HB 7101 would increase charters’ ability to form their own local education agencies, or LEAs in federal parlance. That would allow them to receive federal funds for training teachers and supporting low-income students directly, without going through their local school districts.
And districts would have to give all public schools, including charters, authority to decide how most of their federal Title I funding gets spent.
Those are two of many changes in the measure, which passed on a nearly party-line vote, with two Democrats joining Republicans in support.
Rep. Wengay Newton, D-St. Petersburg, opposed the bill, arguing charter schools are part of a “separate but equal” public education system. Rep. Shevrin Jones, D-West Park, questioned whether allowing charter schools to form LEAs would raise “constitutional” issues.

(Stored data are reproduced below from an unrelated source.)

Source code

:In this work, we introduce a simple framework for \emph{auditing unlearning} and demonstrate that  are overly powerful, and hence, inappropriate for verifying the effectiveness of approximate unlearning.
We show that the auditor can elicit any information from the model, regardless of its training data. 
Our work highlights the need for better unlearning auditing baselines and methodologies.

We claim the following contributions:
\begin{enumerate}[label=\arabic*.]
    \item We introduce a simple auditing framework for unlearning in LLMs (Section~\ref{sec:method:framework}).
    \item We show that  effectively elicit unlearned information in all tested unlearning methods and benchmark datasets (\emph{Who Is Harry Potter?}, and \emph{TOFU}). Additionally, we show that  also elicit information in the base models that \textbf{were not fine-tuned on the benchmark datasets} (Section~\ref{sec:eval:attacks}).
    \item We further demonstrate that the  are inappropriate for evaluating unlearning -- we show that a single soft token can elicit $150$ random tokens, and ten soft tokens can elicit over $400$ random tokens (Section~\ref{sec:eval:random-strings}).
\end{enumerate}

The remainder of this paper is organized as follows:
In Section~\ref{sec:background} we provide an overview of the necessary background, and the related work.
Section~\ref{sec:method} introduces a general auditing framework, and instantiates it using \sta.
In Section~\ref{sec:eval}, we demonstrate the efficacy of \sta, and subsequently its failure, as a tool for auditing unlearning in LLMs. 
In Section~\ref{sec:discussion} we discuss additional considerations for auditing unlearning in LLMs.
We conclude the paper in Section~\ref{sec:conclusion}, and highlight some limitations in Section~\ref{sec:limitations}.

Florida’s constitution gives local school boards exclusive control over all public schools in their geographic areas.
But Rep. Manny Diaz, R-Hialeah, said there is no state constitutional restriction that restricts charter school networks forming LEAs.
One Florida charter school system, in the Polk County city of Lake Wales, already has. The bill would allow more charter networks to do the same.
And Diaz noted the bill would also give leaders of district-run public schools a greater say in how they use federal funding designed to help low-income students.
“The Title I dollars should go where the kids are,” he said. “Those dollars are for the students.”
Rep. Bob Cortes, R-Altamonte Springs, who helped shepherd the bill, said other changes — like eliminating a one-school-per-year cap on academically high-performing charter schools that want to replicate in academically low-performing areas — would help Florida expand educational opportunities for all students.
The big question now is what the Senate will do. One potential companion bill, SB 1362, has very little in common with the House’s legislation. But there are a lot of education proposals floating around, and plenty of deals waiting to be cut before the legislative session ends May 5.